> **PROBLEM TO WORK ON**: Wherever a line below holds the word "with", copy that line.

───

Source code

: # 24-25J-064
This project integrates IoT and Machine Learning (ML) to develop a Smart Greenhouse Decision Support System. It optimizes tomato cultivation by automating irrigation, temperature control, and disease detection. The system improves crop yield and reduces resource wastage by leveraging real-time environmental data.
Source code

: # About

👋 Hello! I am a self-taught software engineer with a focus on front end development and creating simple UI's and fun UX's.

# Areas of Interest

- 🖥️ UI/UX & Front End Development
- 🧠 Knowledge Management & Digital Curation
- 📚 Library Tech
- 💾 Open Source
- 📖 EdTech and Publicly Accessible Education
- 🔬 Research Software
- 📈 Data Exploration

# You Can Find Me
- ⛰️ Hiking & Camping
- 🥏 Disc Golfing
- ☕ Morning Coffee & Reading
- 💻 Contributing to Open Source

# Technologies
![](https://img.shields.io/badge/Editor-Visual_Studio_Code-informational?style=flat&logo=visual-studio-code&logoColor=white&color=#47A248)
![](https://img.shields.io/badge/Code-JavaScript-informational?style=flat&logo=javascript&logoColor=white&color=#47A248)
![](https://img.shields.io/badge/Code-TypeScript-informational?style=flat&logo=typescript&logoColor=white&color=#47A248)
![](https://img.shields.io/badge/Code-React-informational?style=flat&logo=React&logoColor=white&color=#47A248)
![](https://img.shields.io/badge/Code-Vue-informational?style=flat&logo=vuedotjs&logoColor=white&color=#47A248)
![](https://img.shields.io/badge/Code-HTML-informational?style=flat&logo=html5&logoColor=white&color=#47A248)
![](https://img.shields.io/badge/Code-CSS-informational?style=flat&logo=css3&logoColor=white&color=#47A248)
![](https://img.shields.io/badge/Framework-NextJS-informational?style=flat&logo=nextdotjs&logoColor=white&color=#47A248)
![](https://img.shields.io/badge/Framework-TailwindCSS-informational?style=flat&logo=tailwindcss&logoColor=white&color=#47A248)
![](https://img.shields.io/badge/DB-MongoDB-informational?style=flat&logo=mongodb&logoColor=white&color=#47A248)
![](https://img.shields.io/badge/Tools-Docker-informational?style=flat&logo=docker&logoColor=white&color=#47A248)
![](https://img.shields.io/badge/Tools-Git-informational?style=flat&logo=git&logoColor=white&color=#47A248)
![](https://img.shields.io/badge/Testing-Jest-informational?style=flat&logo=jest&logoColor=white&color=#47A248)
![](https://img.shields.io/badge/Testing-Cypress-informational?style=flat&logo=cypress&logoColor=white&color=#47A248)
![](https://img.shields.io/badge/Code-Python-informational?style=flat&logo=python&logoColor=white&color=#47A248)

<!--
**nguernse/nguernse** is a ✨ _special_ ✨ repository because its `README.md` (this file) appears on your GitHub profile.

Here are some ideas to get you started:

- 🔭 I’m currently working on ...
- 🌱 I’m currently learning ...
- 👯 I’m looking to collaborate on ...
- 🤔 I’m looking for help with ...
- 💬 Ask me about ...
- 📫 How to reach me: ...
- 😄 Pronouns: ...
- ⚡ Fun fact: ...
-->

───

> **ANSWER BOX**:
👋 Hello! I am a self-taught software engineer with a focus on front end development and creating simple UI's and fun UX's.
- 🤔 I’m looking for help with ...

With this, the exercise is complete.